Work item:
Exact copy, no pictures: return only the lines below from the line with "lsof -i tcp:3000" up to and including the line with "Confusion Matrix".

Data records:
□ □ □ □ □ □ □
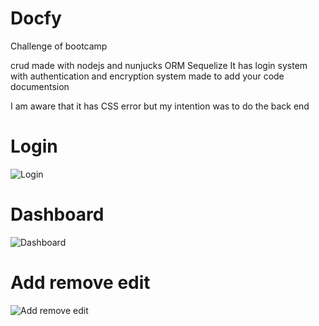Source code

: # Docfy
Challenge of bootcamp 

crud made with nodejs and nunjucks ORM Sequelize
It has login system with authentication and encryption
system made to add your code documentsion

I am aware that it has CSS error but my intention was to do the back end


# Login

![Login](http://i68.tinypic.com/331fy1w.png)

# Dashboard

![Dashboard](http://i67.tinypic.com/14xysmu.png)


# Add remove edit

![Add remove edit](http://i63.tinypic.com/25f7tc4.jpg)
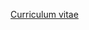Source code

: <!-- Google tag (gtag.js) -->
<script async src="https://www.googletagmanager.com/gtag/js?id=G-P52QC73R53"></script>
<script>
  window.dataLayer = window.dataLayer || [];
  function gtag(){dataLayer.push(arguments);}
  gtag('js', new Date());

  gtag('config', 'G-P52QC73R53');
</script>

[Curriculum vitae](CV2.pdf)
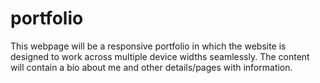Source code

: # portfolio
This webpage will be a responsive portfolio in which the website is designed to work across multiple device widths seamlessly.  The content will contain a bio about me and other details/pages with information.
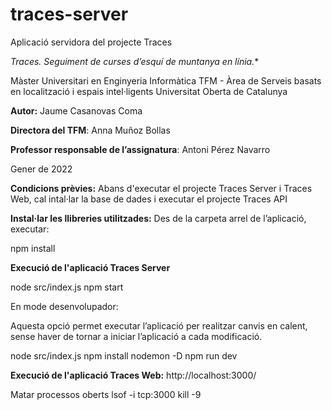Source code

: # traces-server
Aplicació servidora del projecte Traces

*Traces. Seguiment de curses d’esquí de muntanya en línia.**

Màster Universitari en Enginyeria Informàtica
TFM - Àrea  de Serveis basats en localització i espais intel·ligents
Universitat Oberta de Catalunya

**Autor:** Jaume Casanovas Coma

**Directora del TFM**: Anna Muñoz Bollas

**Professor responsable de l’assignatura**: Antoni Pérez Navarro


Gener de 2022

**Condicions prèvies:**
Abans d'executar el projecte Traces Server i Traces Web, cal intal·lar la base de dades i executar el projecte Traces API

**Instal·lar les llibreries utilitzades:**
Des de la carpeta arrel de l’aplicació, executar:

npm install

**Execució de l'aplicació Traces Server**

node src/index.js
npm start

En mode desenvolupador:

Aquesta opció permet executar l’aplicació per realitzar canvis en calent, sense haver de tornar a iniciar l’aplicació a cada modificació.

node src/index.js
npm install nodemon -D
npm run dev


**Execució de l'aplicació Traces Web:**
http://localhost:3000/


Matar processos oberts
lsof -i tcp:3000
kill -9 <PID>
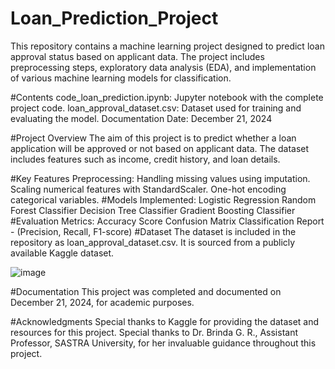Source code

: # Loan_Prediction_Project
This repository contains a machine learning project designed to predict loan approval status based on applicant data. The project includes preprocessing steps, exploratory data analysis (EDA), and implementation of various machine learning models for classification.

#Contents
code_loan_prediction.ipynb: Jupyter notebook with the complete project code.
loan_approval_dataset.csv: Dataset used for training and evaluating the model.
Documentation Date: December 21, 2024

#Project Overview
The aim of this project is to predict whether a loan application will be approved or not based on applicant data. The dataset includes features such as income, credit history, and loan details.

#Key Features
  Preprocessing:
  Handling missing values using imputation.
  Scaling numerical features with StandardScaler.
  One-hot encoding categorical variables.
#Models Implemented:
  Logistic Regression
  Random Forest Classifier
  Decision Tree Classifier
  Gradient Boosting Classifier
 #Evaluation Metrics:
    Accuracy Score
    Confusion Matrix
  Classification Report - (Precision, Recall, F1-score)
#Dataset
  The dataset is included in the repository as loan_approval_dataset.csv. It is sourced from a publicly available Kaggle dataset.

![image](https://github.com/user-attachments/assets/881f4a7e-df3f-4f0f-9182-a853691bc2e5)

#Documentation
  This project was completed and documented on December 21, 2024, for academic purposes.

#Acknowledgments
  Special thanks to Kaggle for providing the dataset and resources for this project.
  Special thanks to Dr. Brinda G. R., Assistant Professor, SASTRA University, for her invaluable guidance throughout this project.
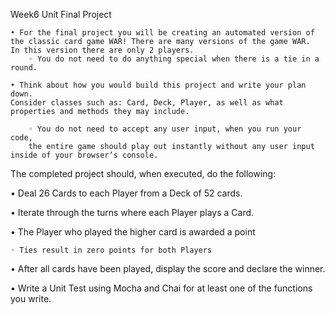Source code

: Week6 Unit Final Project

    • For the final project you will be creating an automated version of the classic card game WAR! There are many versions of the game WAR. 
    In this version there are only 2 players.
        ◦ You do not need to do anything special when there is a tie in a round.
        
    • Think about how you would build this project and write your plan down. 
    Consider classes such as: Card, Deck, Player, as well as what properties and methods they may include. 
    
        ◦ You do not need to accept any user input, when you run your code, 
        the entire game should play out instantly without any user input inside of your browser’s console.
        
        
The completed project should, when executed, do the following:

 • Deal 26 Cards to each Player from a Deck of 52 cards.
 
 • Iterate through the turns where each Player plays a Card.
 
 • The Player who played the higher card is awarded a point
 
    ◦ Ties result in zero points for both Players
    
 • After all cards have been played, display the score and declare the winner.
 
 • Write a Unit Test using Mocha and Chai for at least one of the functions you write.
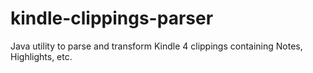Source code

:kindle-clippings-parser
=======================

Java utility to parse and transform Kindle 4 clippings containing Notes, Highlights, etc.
□ □ □ □ □ □ □
Solved exercise:
lsof -i tcp:3000
kill -9 <PID>
Source code

: # Loan_Prediction_Project
This repository contains a machine learning project designed to predict loan approval status based on applicant data. The project includes preprocessing steps, exploratory data analysis (EDA), and implementation of various machine learning models for classification.

#Contents
code_loan_prediction.ipynb: Jupyter notebook with the complete project code.
loan_approval_dataset.csv: Dataset used for training and evaluating the model.
Documentation Date: December 21, 2024

#Project Overview
The aim of this project is to predict whether a loan application will be approved or not based on applicant data. The dataset includes features such as income, credit history, and loan details.

#Key Features
  Preprocessing:
  Handling missing values using imputation.
  Scaling numerical features with StandardScaler.
  One-hot encoding categorical variables.
#Models Implemented:
  Logistic Regression
  Random Forest Classifier
  Decision Tree Classifier
  Gradient Boosting Classifier
 #Evaluation Metrics:
    Accuracy Score
    Confusion Matrix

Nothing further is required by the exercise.